Source texts of formatted documents:

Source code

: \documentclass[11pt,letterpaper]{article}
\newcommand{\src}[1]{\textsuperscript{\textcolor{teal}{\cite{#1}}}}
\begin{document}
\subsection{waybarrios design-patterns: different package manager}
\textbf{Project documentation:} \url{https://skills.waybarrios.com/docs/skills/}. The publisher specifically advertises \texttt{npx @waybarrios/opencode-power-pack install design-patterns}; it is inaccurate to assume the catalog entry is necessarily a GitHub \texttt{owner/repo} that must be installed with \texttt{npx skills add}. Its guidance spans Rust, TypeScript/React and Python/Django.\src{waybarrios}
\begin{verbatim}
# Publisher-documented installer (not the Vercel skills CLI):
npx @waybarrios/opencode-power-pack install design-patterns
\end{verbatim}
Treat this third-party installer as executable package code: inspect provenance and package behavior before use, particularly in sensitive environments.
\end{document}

== Task goal ==
Could you state the number of lines above in which the word "package" appears? Give that number by itself.

== Reply ==
2